Stored items from a collection
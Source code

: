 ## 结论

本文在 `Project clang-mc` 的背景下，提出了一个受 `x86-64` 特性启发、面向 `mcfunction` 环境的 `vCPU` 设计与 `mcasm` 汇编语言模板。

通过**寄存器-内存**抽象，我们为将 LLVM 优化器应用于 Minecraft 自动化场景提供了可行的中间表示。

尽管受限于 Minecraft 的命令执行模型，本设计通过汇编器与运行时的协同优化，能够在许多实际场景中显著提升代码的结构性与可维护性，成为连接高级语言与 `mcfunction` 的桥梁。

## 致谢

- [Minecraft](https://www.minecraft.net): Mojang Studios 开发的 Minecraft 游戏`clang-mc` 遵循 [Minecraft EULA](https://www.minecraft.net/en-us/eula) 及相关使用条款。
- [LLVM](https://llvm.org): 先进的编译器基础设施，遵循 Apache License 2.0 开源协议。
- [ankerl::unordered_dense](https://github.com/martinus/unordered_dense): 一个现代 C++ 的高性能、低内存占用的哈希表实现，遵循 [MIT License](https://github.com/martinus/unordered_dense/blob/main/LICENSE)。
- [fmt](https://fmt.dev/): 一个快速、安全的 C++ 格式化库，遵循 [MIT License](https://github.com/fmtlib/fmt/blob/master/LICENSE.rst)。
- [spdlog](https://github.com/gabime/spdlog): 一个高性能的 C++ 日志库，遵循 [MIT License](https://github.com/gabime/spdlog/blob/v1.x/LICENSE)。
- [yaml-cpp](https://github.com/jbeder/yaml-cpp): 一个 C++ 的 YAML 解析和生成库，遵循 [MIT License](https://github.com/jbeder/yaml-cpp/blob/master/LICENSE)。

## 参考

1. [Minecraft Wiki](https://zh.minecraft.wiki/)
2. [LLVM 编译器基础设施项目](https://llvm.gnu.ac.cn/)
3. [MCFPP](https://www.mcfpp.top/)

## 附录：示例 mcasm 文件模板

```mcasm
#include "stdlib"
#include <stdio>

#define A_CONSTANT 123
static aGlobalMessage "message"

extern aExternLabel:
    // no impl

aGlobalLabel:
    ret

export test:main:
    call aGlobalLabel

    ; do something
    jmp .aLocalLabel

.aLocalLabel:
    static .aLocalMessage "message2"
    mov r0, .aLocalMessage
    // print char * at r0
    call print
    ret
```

● WHAT YOU SHOULD DO
Would you mind copying all of the records exactly?

● ANSWER TO THIS EXERCISE
Source code

: ## 结论

本文在 `Project clang-mc` 的背景下，提出了一个受 `x86-64` 特性启发、面向 `mcfunction` 环境的 `vCPU` 设计与 `mcasm` 汇编语言模板。

通过**寄存器-内存**抽象，我们为将 LLVM 优化器应用于 Minecraft 自动化场景提供了可行的中间表示。

尽管受限于 Minecraft 的命令执行模型，本设计通过汇编器与运行时的协同优化，能够在许多实际场景中显著提升代码的结构性与可维护性，成为连接高级语言与 `mcfunction` 的桥梁。

## 致谢

- [Minecraft](https://www.minecraft.net): Mojang Studios 开发的 Minecraft 游戏`clang-mc` 遵循 [Minecraft EULA](https://www.minecraft.net/en-us/eula) 及相关使用条款。
- [LLVM](https://llvm.org): 先进的编译器基础设施，遵循 Apache License 2.0 开源协议。
- [ankerl::unordered_dense](https://github.com/martinus/unordered_dense): 一个现代 C++ 的高性能、低内存占用的哈希表实现，遵循 [MIT License](https://github.com/martinus/unordered_dense/blob/main/LICENSE)。
- [fmt](https://fmt.dev/): 一个快速、安全的 C++ 格式化库，遵循 [MIT License](https://github.com/fmtlib/fmt/blob/master/LICENSE.rst)。
- [spdlog](https://github.com/gabime/spdlog): 一个高性能的 C++ 日志库，遵循 [MIT License](https://github.com/gabime/spdlog/blob/v1.x/LICENSE)。
- [yaml-cpp](https://github.com/jbeder/yaml-cpp): 一个 C++ 的 YAML 解析和生成库，遵循 [MIT License](https://github.com/jbeder/yaml-cpp/blob/master/LICENSE)。

## 参考

1. [Minecraft Wiki](https://zh.minecraft.wiki/)
2. [LLVM 编译器基础设施项目](https://llvm.gnu.ac.cn/)
3. [MCFPP](https://www.mcfpp.top/)

## 附录：示例 mcasm 文件模板

```mcasm
#include "stdlib"
#include <stdio>

#define A_CONSTANT 123
static aGlobalMessage "message"

extern aExternLabel:
    // no impl

aGlobalLabel:
    ret

export test:main:
    call aGlobalLabel

    ; do something
    jmp .aLocalLabel

.aLocalLabel:
    static .aLocalMessage "message2"
    mov r0, .aLocalMessage
    // print char * at r0
    call print
    ret
```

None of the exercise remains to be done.